Start of Exercise input

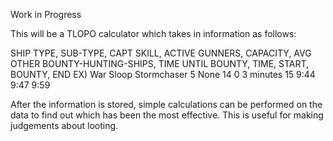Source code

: Work in Progress

This will be a TLOPO calculator which takes in information as follows:

SHIP TYPE,	SUB-TYPE,	CAPT SKILL,	ACTIVE GUNNERS,		CAPACITY,	AVG OTHER BOUNTY-HUNTING-SHIPS,	TIME UNTIL BOUNTY,	TIME,	START,	BOUNTY,	END
EX)
War Sloop   Stormchaser 5         None              14       0                                 3 minutes          15    9:44    9:47    9:59


After the information is stored, simple calculations can be performed on the data to find out which has been the most effective. 
This is useful for making judgements about looting.






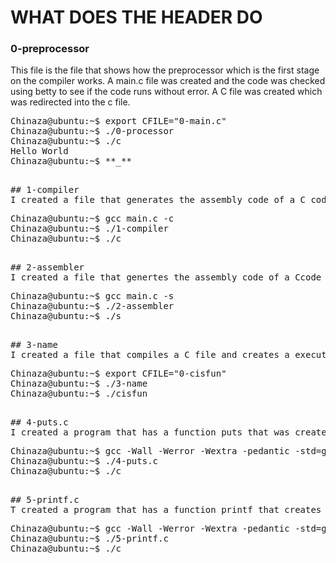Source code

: # WHAT DOES THE HEADER DO

### 0-preprocessor

This file is the file that shows how the preprocessor which is the first stage on the compiler works. A main.c file was created and the code was checked using betty to see if the code runs without error. A C file was created which was redirected into the c file.
<pre>
Chinaza@ubuntu:~$ export CFILE="0-main.c"
Chinaza@ubuntu:~$ ./0-processor
Chinaza@ubuntu:~$ ./c
Hello World
Chinaza@ubuntu:~$ **_**
<pre>

## 1-compiler
I created a file that generates the assembly code of a C code but with an extension of .c
<pre>
Chinaza@ubuntu:~$ gcc main.c -c
Chinaza@ubuntu:~$ ./1-compiler
Chinaza@ubuntu:~$ ./c
<pre>

## 2-assembler
I created a file that genertes the assembly code of a Ccode but with an extension of .s
<pre>
Chinaza@ubuntu:~$ gcc main.c -s
Chinaza@ubuntu:~$ ./2-assembler
Chinaza@ubuntu:~$ ./s
<pre>

## 3-name
I created a file that compiles a C file and creates a executable file named cisfun
<pre>
Chinaza@ubuntu:~$ export CFILE="0-cisfun"
Chinaza@ubuntu:~$ ./3-name
Chinaza@ubuntu:~$ ./cisfun
<pre>

## 4-puts.c
I created a program that has a function puts that was creates a programm and conpiles the program
<pre>
Chinaza@ubuntu:~$ gcc -Wall -Werror -Wextra -pedantic -std=gnu89 4-puts.c && ./a.out
Chinaza@ubuntu:~$ ./4-puts.c
Chinaza@ubuntu:~$ ./c
<pre>

## 5-printf.c
T created a program that has a function printf that creates a program and compiles it with the -Wall gcc option
<pre>
Chinaza@ubuntu:~$ gcc -Wall -Werror -Wextra -pedantic -std=gnu89 5-print.c && ./a.out
Chinaza@ubuntu:~$ ./5-printf.c
Chinaza@ubuntu:~$ ./c
<pre>
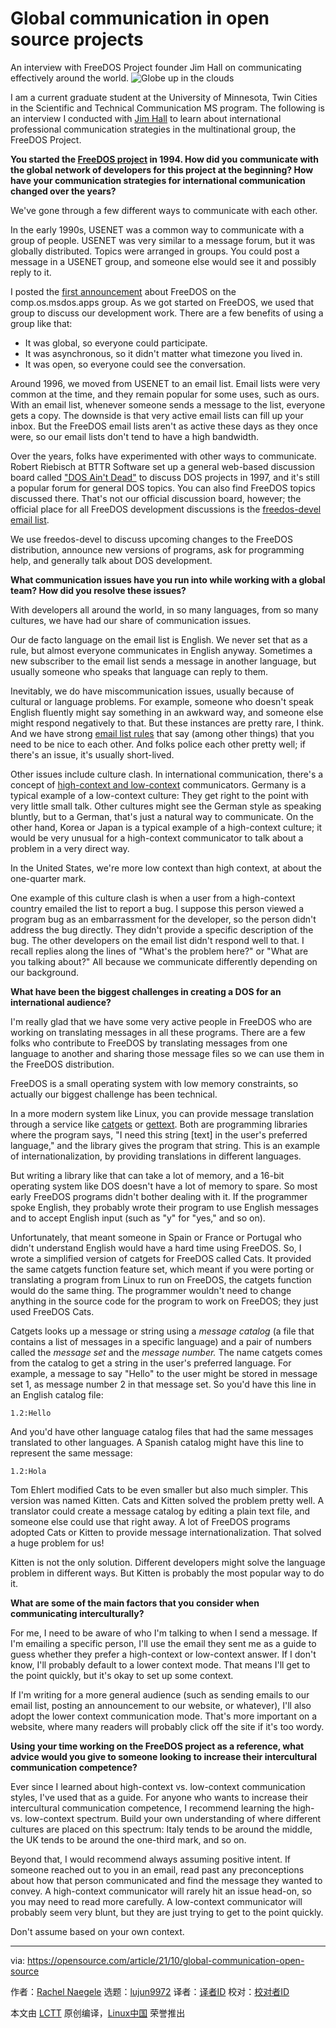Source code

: [#]: subject: "Global communication in open source projects"
[#]: via: "https://opensource.com/article/21/10/global-communication-open-source"
[#]: author: "Rachel Naegele https://opensource.com/users/ranaegele"
[#]: collector: "lujun9972"
[#]: translator: " "
[#]: reviewer: " "
[#]: publisher: " "
[#]: url: " "

Global communication in open source projects
======
An interview with FreeDOS Project founder Jim Hall on communicating
effectively around the world.
![Globe up in the clouds][1]

I am a current graduate student at the University of Minnesota, Twin Cities in the Scientific and Technical Communication MS program. The following is an interview I conducted with [Jim Hall][2] to learn about international professional communication strategies in the multinational group, the FreeDOS Project.

**You started the [FreeDOS project][3] in 1994. How did you communicate with the global network of developers for this project at the beginning? How have your communication strategies for international communication changed over the years?**

We've gone through a few different ways to communicate with each other.

In the early 1990s, USENET was a common way to communicate with a group of people. USENET was very similar to a message forum, but it was globally distributed. Topics were arranged in groups. You could post a message in a USENET group, and someone else would see it and possibly reply to it.

I posted the [first announcement][4] about FreeDOS on the comp.os.msdos.apps group. As we got started on FreeDOS, we used that group to discuss our development work. There are a few benefits of using a group like that:

  * It was global, so everyone could participate.
  * It was asynchronous, so it didn't matter what timezone you lived in.
  * It was open, so everyone could see the conversation.



Around 1996, we moved from USENET to an email list. Email lists were very common at the time, and they remain popular for some uses, such as ours. With an email list, whenever someone sends a message to the list, everyone gets a copy. The downside is that very active email lists can fill up your inbox. But the FreeDOS email lists aren't as active these days as they once were, so our email lists don't tend to have a high bandwidth.

Over the years, folks have experimented with other ways to communicate. Robert Riebisch at BTTR Software set up a general web-based discussion board called ["DOS Ain't Dead"][5] to discuss DOS projects in 1997, and it's still a popular forum for general DOS topics. You can also find FreeDOS topics discussed there. That's not our official discussion board, however; the official place for all FreeDOS development discussions is the [freedos-devel email list][6].

We use freedos-devel to discuss upcoming changes to the FreeDOS distribution, announce new versions of programs, ask for programming help, and generally talk about DOS development.

**What communication issues have you run into while working with a global team? How did you resolve these issues?**

With developers all around the world, in so many languages, from so many cultures, we have had our share of communication issues.

Our de facto language on the email list is English. We never set that as a rule, but almost everyone communicates in English anyway. Sometimes a new subscriber to the email list sends a message in another language, but usually someone who speaks that language can reply to them.

Inevitably, we do have miscommunication issues, usually because of cultural or language problems. For example, someone who doesn't speak English fluently might say something in an awkward way, and someone else might respond negatively to that. But these instances are pretty rare, I think. And we have strong [email list rules][7] that say (among other things) that you need to be nice to each other. And folks police each other pretty well; if there's an issue, it's usually short-lived.

Other issues include culture clash. In international communication, there's a concept of [high-context and low-context][8] communicators. Germany is a typical example of a low-context culture: They get right to the point with very little small talk. Other cultures might see the German style as speaking bluntly, but to a German, that's just a natural way to communicate. On the other hand, Korea or Japan is a typical example of a high-context culture; it would be very unusual for a high-context communicator to talk about a problem in a very direct way.

In the United States, we're more low context than high context, at about the one-quarter mark.

One example of this culture clash is when a user from a high-context country emailed the list to report a bug. I suppose this person viewed a program bug as an embarrassment for the developer, so the person didn't address the bug directly. They didn't provide a specific description of the bug. The other developers on the email list didn't respond well to that. I recall replies along the lines of "What's the problem here?" or "What are you talking about?" All because we communicate differently depending on our background.

**What have been the biggest challenges in creating a DOS for an international audience?**

I'm really glad that we have some very active people in FreeDOS who are working on translating messages in all these programs. There are a few folks who contribute to FreeDOS by translating messages from one language to another and sharing those message files so we can use them in the FreeDOS distribution.

FreeDOS is a small operating system with low memory constraints, so actually our biggest challenge has been technical.

In a more modern system like Linux, you can provide message translation through a service like [catgets][9] or [gettext][10]. Both are programming libraries where the program says, "I need this string [text] in the user's preferred language," and the library gives the program that string. This is an example of internationalization, by providing translations in different languages.

But writing a library like that can take a lot of memory, and a 16-bit operating system like DOS doesn't have a lot of memory to spare. So most early FreeDOS programs didn't bother dealing with it. If the programmer spoke English, they probably wrote their program to use English messages and to accept English input (such as "y" for "yes," and so on).

Unfortunately, that meant someone in Spain or France or Portugal who didn't understand English would have a hard time using FreeDOS. So, I wrote a simplified version of catgets for FreeDOS called Cats. It provided the same catgets function feature set, which meant if you were porting or translating a program from Linux to run on FreeDOS, the catgets function would do the same thing. The programmer wouldn't need to change anything in the source code for the program to work on FreeDOS; they just used FreeDOS Cats.

Catgets looks up a message or string using a _message catalog_ (a file that contains a list of messages in a specific language) and a pair of numbers called the _message set_ and the _message number._ The name catgets comes from the catalog to get a string in the user's preferred language. For example, a message to say "Hello" to the user might be stored in message set 1, as message number 2 in that message set. So you'd have this line in an English catalog file:

`1.2:Hello`

And you'd have other language catalog files that had the same messages translated to other languages. A Spanish catalog might have this line to represent the same message:

`1.2:Hola`

Tom Ehlert modified Cats to be even smaller but also much simpler. This version was named Kitten. Cats and Kitten solved the problem pretty well. A translator could create a message catalog by editing a plain text file, and someone else could use that right away. A lot of FreeDOS programs adopted Cats or Kitten to provide message internationalization. That solved a huge problem for us!

Kitten is not the only solution. Different developers might solve the language problem in different ways. But Kitten is probably the most popular way to do it.

**What are some of the main factors that you consider when communicating interculturally?**

For me, I need to be aware of who I'm talking to when I send a message. If I'm emailing a specific person, I'll use the email they sent me as a guide to guess whether they prefer a high-context or low-context answer. If I don't know, I'll probably default to a lower context mode. That means I'll get to the point quickly, but it's okay to set up some context.

If I'm writing for a more general audience (such as sending emails to our email list, posting an announcement to our website, or whatever), I'll also adopt the lower context communication mode. That's more important on a website, where many readers will probably click off the site if it's too wordy.

**Using your time working on the FreeDOS project as a reference, what advice would you give to someone looking to increase their intercultural communication competence?**

Ever since I learned about high-context vs. low-context communication styles, I've used that as a guide. For anyone who wants to increase their intercultural communication competence, I recommend learning the high- vs. low-context spectrum. Build your own understanding of where different cultures are placed on this spectrum: Italy tends to be around the middle, the UK tends to be around the one-third mark, and so on.

Beyond that, I would recommend always assuming positive intent. If someone reached out to you in an email, read past any preconceptions about how that person communicated and find the message they wanted to convey. A high-context communicator will rarely hit an issue head-on, so you may need to read more carefully. A low-context communicator will probably seem very blunt, but they are just trying to get to the point quickly.

Don't assume based on your own context.

--------------------------------------------------------------------------------

via: https://opensource.com/article/21/10/global-communication-open-source

作者：[Rachel Naegele][a]
选题：[lujun9972][b]
译者：[译者ID](https://github.com/译者ID)
校对：[校对者ID](https://github.com/校对者ID)

本文由 [LCTT](https://github.com/LCTT/TranslateProject) 原创编译，[Linux中国](https://linux.cn/) 荣誉推出

[a]: https://opensource.com/users/ranaegele
[b]: https://github.com/lujun9972
[1]: https://opensource.com/sites/default/files/styles/image-full-size/public/lead-images/cloud-globe.png?itok=_drXt4Tn (Globe up in the clouds)
[2]: https://opensource.com/users/jim-hall
[3]: https://www.freedos.org/
[4]: https://groups.google.com/g/comp.os.msdos.apps/c/oQmT4ETcSzU/m/O1HR8PE2u-EJ
[5]: https://www.bttr-software.de/forum/board.php
[6]: http://lists.sourceforge.net/lists/listinfo/freedos-user
[7]: http://freedos.sourceforge.net/freedos/lists/remind.txt
[8]: https://en.wikipedia.org/wiki/High-context_and_low-context_cultures
[9]: https://www.ibm.com/docs/en/i/7.3?topic=functions-catgets-retrieve-message-from-message-catalog
[10]: https://www.gnu.org/software/gettext/manual/gettext.html
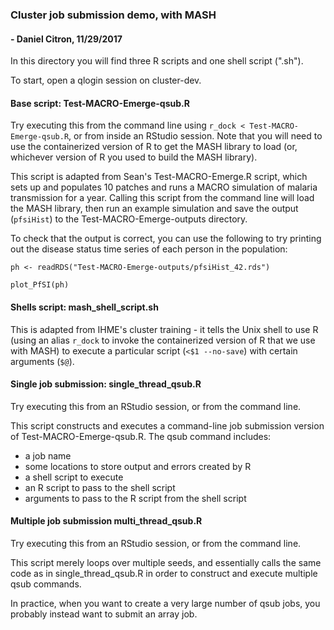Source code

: ### Cluster job submission demo, with MASH

#### - Daniel Citron, 11/29/2017

In this directory you will find three R scripts and one shell script (".sh").

To start, open a qlogin session on cluster-dev.

#### Base script: Test-MACRO-Emerge-qsub.R
Try executing this from the command line using `r_dock < Test-MACRO-Emerge-qsub.R`, or from inside an RStudio session.  Note that you will need to use the containerized version of R to get the MASH library to load (or, whichever version of R you used to build the MASH library). 

This script is adapted from Sean's Test-MACRO-Emerge.R script, which sets up and populates 10 patches and runs a MACRO simulation of malaria transmission for a year.  Calling this script from the command line will load the MASH library, then run an example simulation and save the output (`pfsiHist`) to the Test-MACRO-Emerge-outputs directory.  

To check that the output is correct, you can use the following to try printing out the disease status time series of each person in the population:

`ph <- readRDS("Test-MACRO-Emerge-outputs/pfsiHist_42.rds")`

`plot_PfSI(ph)`

#### Shells script: mash_shell_script.sh
This is adapted from IHME's cluster training - it tells the Unix shell to use R (using an alias `r_dock` to invoke the containerized version of R that we use with MASH) to execute a particular script (`<$1 --no-save`) with certain arguments (`$@`).

#### Single job submission: single_thread_qsub.R
Try executing this from an RStudio session, or from the command line.

This script constructs and executes a command-line job submission version of Test-MACRO-Emerge-qsub.R.  The qsub command includes:

* a job name
* some locations to store output and errors created by R
* a shell script to execute
* an R script to pass to the shell script
* arguments to pass to the R script from the shell script

#### Multiple job submission multi_thread_qsub.R
Try executing this from an RStudio session, or from the command line.

This script merely loops over multiple seeds, and essentially calls the same code as in single_thread_qsub.R in order to construct and execute multiple qsub commands.

In practice, when you want to create a very large number of qsub jobs, you probably instead want to submit an array job.
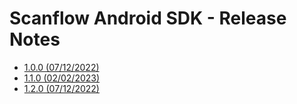 # Scanflow Android SDK - Release Notes

- [1.0.0   (07/12/2022)](android-v1.0.0.md)
- [1.1.0   (02/02/2023)](android-v1.1.md)
- [1.2.0   (07/12/2022)](android-v1.2.0.md)
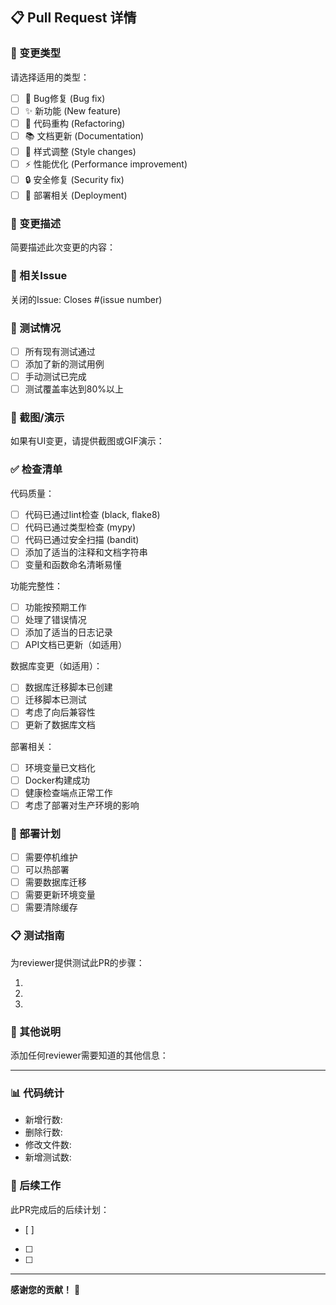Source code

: ## 📋 Pull Request 详情

### 🎯 变更类型
请选择适用的类型：
- [ ] 🐛 Bug修复 (Bug fix)
- [ ] ✨ 新功能 (New feature)
- [ ] 🔧 代码重构 (Refactoring)
- [ ] 📚 文档更新 (Documentation)
- [ ] 🎨 样式调整 (Style changes)
- [ ] ⚡ 性能优化 (Performance improvement)
- [ ] 🔒 安全修复 (Security fix)
- [ ] 🚀 部署相关 (Deployment)

### 📝 变更描述
简要描述此次变更的内容：

### 🔗 相关Issue
关闭的Issue: Closes #(issue number)

### 🧪 测试情况
- [ ] 所有现有测试通过
- [ ] 添加了新的测试用例
- [ ] 手动测试已完成
- [ ] 测试覆盖率达到80%以上

### 📸 截图/演示
如果有UI变更，请提供截图或GIF演示：

### ✅ 检查清单
代码质量：
- [ ] 代码已通过lint检查 (black, flake8)
- [ ] 代码已通过类型检查 (mypy)
- [ ] 代码已通过安全扫描 (bandit)
- [ ] 添加了适当的注释和文档字符串
- [ ] 变量和函数命名清晰易懂

功能完整性：
- [ ] 功能按预期工作
- [ ] 处理了错误情况
- [ ] 添加了适当的日志记录
- [ ] API文档已更新（如适用）

数据库变更（如适用）：
- [ ] 数据库迁移脚本已创建
- [ ] 迁移脚本已测试
- [ ] 考虑了向后兼容性
- [ ] 更新了数据库文档

部署相关：
- [ ] 环境变量已文档化
- [ ] Docker构建成功
- [ ] 健康检查端点正常工作
- [ ] 考虑了部署对生产环境的影响

### 🎯 部署计划
- [ ] 需要停机维护
- [ ] 可以热部署
- [ ] 需要数据库迁移
- [ ] 需要更新环境变量
- [ ] 需要清除缓存

### 📋 测试指南
为reviewer提供测试此PR的步骤：

1. 
2. 
3. 

### 💭 其他说明
添加任何reviewer需要知道的其他信息：

---

### 📊 代码统计
- 新增行数: 
- 删除行数: 
- 修改文件数: 
- 新增测试数: 

### 🔄 后续工作
此PR完成后的后续计划：
- [ ] 
- [ ] 
- [ ] 

---

**感谢您的贡献！** 🎉 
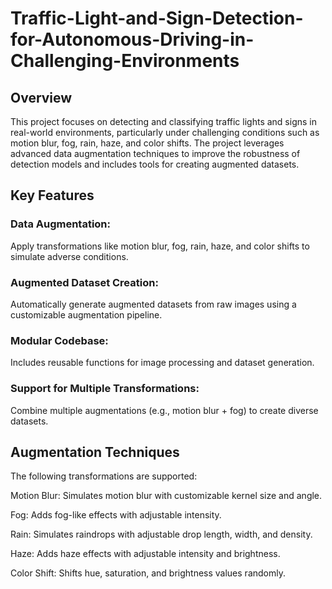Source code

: # Traffic-Light-and-Sign-Detection-for-Autonomous-Driving-in-Challenging-Environments

## Overview
This project focuses on detecting and classifying traffic lights and signs in real-world environments, particularly under challenging conditions such as motion blur, fog, rain, haze, and color shifts. The project leverages advanced data augmentation techniques to improve the robustness of detection models and includes tools for creating augmented datasets.

## Key Features
### Data Augmentation: 
Apply transformations like motion blur, fog, rain, haze, and color shifts to simulate adverse conditions.

### Augmented Dataset Creation: 
Automatically generate augmented datasets from raw images using a customizable augmentation pipeline.

### Modular Codebase: 
Includes reusable functions for image processing and dataset generation.

### Support for Multiple Transformations: 
Combine multiple augmentations (e.g., motion blur + fog) to create diverse datasets.

## Augmentation Techniques
The following transformations are supported:

Motion Blur: Simulates motion blur with customizable kernel size and angle.

Fog: Adds fog-like effects with adjustable intensity.

Rain: Simulates raindrops with adjustable drop length, width, and density.

Haze: Adds haze effects with adjustable intensity and brightness.

Color Shift: Shifts hue, saturation, and brightness values randomly.
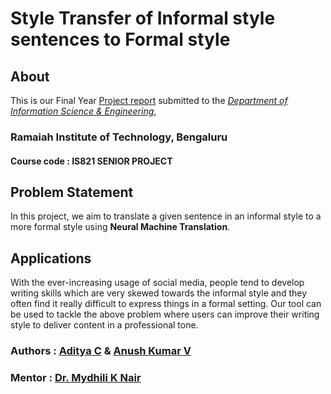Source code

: # Style Transfer of Informal style sentences to Formal style

## About
This is our Final Year [Project report](https://github.com/ACprime96/Style_Transfer_Informal_to_Formal/blob/main/Style_Transfer.pdf) submitted to the [*Department of Information Science & Engineering*](msrit.edu/department/ise.html), <br/>
### Ramaiah Institute of Technology, Bengaluru
#### Course code : IS821 SENIOR PROJECT

## Problem Statement

   In this project, we aim to translate a given sentence in an informal style to a more formal style using **Neural Machine Translation**.
## Applications
With the ever-increasing usage of social media, people tend to develop writing skills which are very skewed towards the informal style and they often find it really difficult to express things in a formal setting. Our tool can be used to tackle the above problem where users can improve their writing style to deliver content in a professional tone.

### Authors : [Aditya C](https://github.com/ACprime96) &  [Anush Kumar V](https://anushkumarv.github.io/) 
### Mentor : [Dr. Mydhili K Nair](http://www.msrit.edu/department/faculty-detail.html?dept=ise&ID=4)

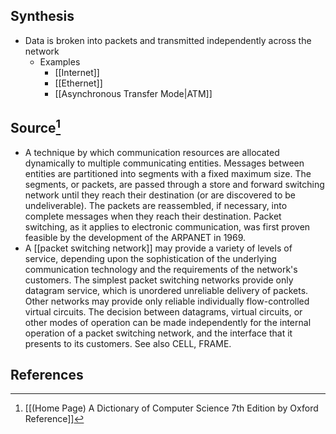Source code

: ## Synthesis
- Data is broken into packets and transmitted independently across the network
	- Examples
		- [[Internet]]
		- [[Ethernet]]
		- [[Asynchronous Transfer Mode|ATM]]
## Source[^1]
- A technique by which communication resources are allocated dynamically to multiple communicating entities. Messages between entities are partitioned into segments with a fixed maximum size. The segments, or packets, are passed through a store and forward switching network until they reach their destination (or are discovered to be undeliverable). The packets are reassembled, if necessary, into complete messages when they reach their destination. Packet switching, as it applies to electronic communication, was first proven feasible by the development of the ARPANET in 1969.
- A [[packet switching network]] may provide a variety of levels of service, depending upon the sophistication of the underlying communication technology and the requirements of the network's customers. The simplest packet switching networks provide only datagram service, which is unordered unreliable delivery of packets. Other networks may provide only reliable individually flow-controlled virtual circuits. The decision between datagrams, virtual circuits, or other modes of operation can be made independently for the internal operation of a packet switching network, and the interface that it presents to its customers. See also CELL, FRAME.
## References

[^1]: [[(Home Page) A Dictionary of Computer Science 7th Edition by Oxford Reference]]
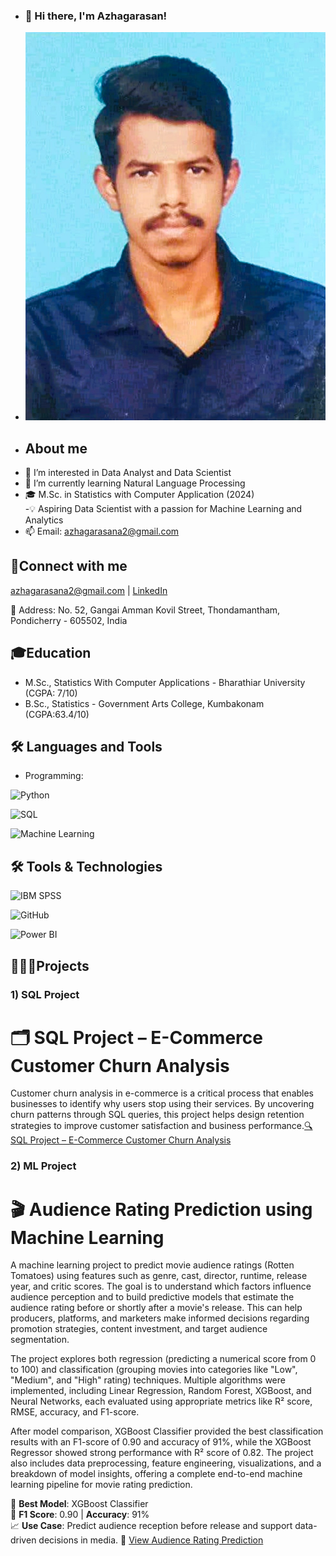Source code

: - ### 👋 Hi there, I'm Azhagarasan!
- ![ Alt Text](https://raw.githubusercontent.com/AZHAGARASAN1910/AZHAGARASAN1910/ee4d4643f260d8204f1a656b85be0218bce4f5b0/azhagu%20photo.jpg)
- ## About me
- 👀 I’m interested in Data Analyst and Data Scientist
- 🌱 I’m currently learning Natural Language Processing
- 🎓 M.Sc. in Statistics with Computer Application (2024)  
-💡 Aspiring Data Scientist with a passion for Machine Learning and Analytics  
- 📫 Email: azhagarasana2@gmail.com

 ## 🔗Connect with me
  azhagarasana2@gmail.com | [LinkedIn](https://www.linkedin.com/in/azhagarasan1910/)

📍 Address: No. 52, Gangai Amman Kovil Street, Thondamantham, Pondicherry - 605502, India  

## 🎓Education
- M.Sc., Statistics With Computer Applications - Bharathiar University (CGPA: 7/10)
- B.Sc., Statistics - Government Arts College, Kumbakonam (CGPA:63.4/10)

 ## 🛠️ Languages and Tools
 
- Programming:
    
![Python](https://img.shields.io/badge/-Python-black?style=flat-square&logo=python)

![SQL](https://img.shields.io/badge/-SQL-black?style=flat-square&logo=mysql)

![Machine Learning](https://img.shields.io/badge/Machine%20Learning-brightgreen?style=for-the-badge&logo=ai)
    
 ## 🛠️ Tools & Technologies

![IBM SPSS](https://img.shields.io/badge/-IBM%20SPSS-blue?style=flat&logo=none)

![GitHub](https://img.shields.io/badge/-GitHub-181717?style=flat&logo=github&logoColor=white)

![Power BI](https://img.shields.io/badge/-Power%20BI-F2C811?style=flat&logo=power-bi&logoColor=black)

## 👨‍💻🚀Projects
### 1) SQL Project
 # 🗂️ SQL Project – E-Commerce Customer Churn Analysis
Customer churn analysis in e-commerce is a critical process that enables businesses to identify why users stop using their services. By uncovering churn patterns through SQL queries, this project helps design retention strategies to improve customer satisfaction and business performance.[🔍 SQL Project – E-Commerce Customer Churn Analysis](https://github.com/AZHAGARASAN1910/SQLPROJECT/blob/main/project.sql)


### 2) ML Project
# 🎬 Audience Rating Prediction using Machine Learning
A machine learning project to predict movie audience ratings (Rotten Tomatoes) using features such as genre, cast, director, runtime, release year, and critic scores. The goal is to understand which factors influence audience perception and to build predictive models that estimate the audience rating before or shortly after a movie's release. This can help producers, platforms, and marketers make informed decisions regarding promotion strategies, content investment, and target audience segmentation.

The project explores both regression (predicting a numerical score from 0 to 100) and classification (grouping movies into categories like "Low", "Medium", and "High" rating) techniques. Multiple algorithms were implemented, including Linear Regression, Random Forest, XGBoost, and Neural Networks, each evaluated using appropriate metrics like R² score, RMSE, accuracy, and F1-score.

After model comparison, XGBoost Classifier provided the best classification results with an F1-score of 0.90 and accuracy of 91%, while the XGBoost Regressor showed strong performance with R² score of 0.82. The project also includes data preprocessing, feature engineering, visualizations, and a breakdown of model insights, offering a complete end-to-end machine learning pipeline for movie rating prediction.

🚀 **Best Model**: XGBoost Classifier  
🎯 **F1 Score**: 0.90 | **Accuracy**: 91%  
📈 **Use Case**: Predict audience reception before release and support data-driven decisions in media.
🔗 [View Audience Rating Prediction ](https://github.com/AZHAGARASAN1910/ML-PROJECT/blob/main/Audience%20Rating%20Predict.ipynb)





       

  

<!---
AZHAGARASAN1910/AZHAGARASAN1910 is a ✨ special ✨ repository because its `README.md` (this file) appears on your GitHub profile.
You can click the Preview link to take a look at your changes.
--->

End of Exercise input

* [The problem]:
On how many lines of the data does the word "Commerce" appear? Reply with the number alone.

* [Task output]:
2